Gen. Mark A. Milley, the chairman of the Joint Chiefs of Staff, told an audience of senior military officers from around the world Monday that the National Guard’s State Partnership Program has strengthened the U.S. and its allies.
"We are stronger together than we will ever be by ourselves," Milley said at a National Guard Bureau event at National Harbor, Maryland, commemorating the program’s 30th anniversary.
"These relationships are critical to all of us," he added of the SPP’s partnerships. "In times of crisis, you can surge people, but you can’t surge trust.
"The war in Ukraine demonstrates when crisis hits, you call the people you know and trust first."
Since 1993, the SPP has facilitated mutually beneficial security cooperation between the 54 states, territories and the District of Columbia the Guard represents and what is now 100 countries overseas.
Milley’s remarks drew military and diplomatic leaders from roughly 90 of those nations, plus all 54 of the Guard’s adjutants general.
Gen.
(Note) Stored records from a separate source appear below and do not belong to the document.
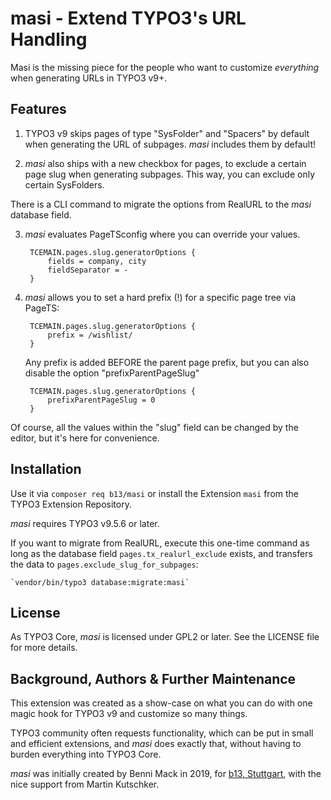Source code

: # masi - Extend TYPO3's URL Handling

Masi is the missing piece for the people who want to customize _everything_ when generating URLs in TYPO3 v9+.

## Features

1. TYPO3 v9 skips pages of type "SysFolder" and "Spacers" by default when generating the URL of subpages. _masi_ includes them by default!

2. _masi_ also ships with a new checkbox for pages, to exclude a certain page slug when generating subpages. This way, you can exclude only certain SysFolders.

There is a CLI command to migrate the options from RealURL to the _masi_ database field.

3. _masi_ evaluates PageTSconfig where you can override your values.

        TCEMAIN.pages.slug.generatorOptions {
            fields = company, city
            fieldSeparator = -
        }

4. _masi_ allows you to set a hard prefix (!) for a specific page tree via PageTS:

        TCEMAIN.pages.slug.generatorOptions {
            prefix = /wishlist/
        }

    Any prefix is added BEFORE the parent page prefix, but you can also disable the option "prefixParentPageSlug"

        TCEMAIN.pages.slug.generatorOptions {
            prefixParentPageSlug = 0
        }

Of course, all the values within the "slug" field can be changed by the editor, but it's here for convenience.


## Installation

Use it via `composer req b13/masi` or install the Extension `masi` from the TYPO3 Extension Repository.

_masi_ requires TYPO3 v9.5.6 or later.

If you want to migrate from RealURL, execute this one-time command as long as the database field `pages.tx_realurl_exclude` exists, and transfers the data to `pages.exclude_slug_for_subpages`:

    `vendor/bin/typo3 database:migrate:masi`


## License

As TYPO3 Core, _masi_ is licensed under GPL2 or later. See the LICENSE file for more details.


## Background, Authors & Further Maintenance

This extension was created as a show-case on what you can do with one magic hook for TYPO3 v9 and customize
so many things.

TYPO3 community often requests functionality, which can be put in small and efficient extensions, and _masi_ does
exactly that, without having to burden everything into TYPO3 Core.

_masi_ was initially created by Benni Mack in 2019, for [b13, Stuttgart](https://b13.com), with the nice support from
Martin Kutschker.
Daniel R. Hokanson, the NGB chief, also spoke at the event at the Gaylord National Resort and Convention Center.
Hokanson manages and administers the SPP — which geographic combatant commanders execute around the globe — and he additionally serves as a JCS member with Milley.
"The SPP is ultimately about people," he said. "It is about finding commonality across people and languages.
"We may be separated by language and distance, but we are united by what we seek — a peaceful, stable world," Hokanson suggested.
SPP partnerships involve the Guard collaborating with foreign governments and militaries on challenges like stopping drug trafficking and responding to natural disasters.
On Monday, Milley said the trust the SPP cultivates is essential for overcoming threats to global security and stability like Russia’s invasion of Ukraine over a year ago.
"When you pick up the phone and call someone you trust, that can make the difference between chaos and order," he stated. "That can sometimes mean the difference between war and peace.
"You develop deep, meaningful relationships when you have broken bread together and visited one another’s hometowns," Milley continued.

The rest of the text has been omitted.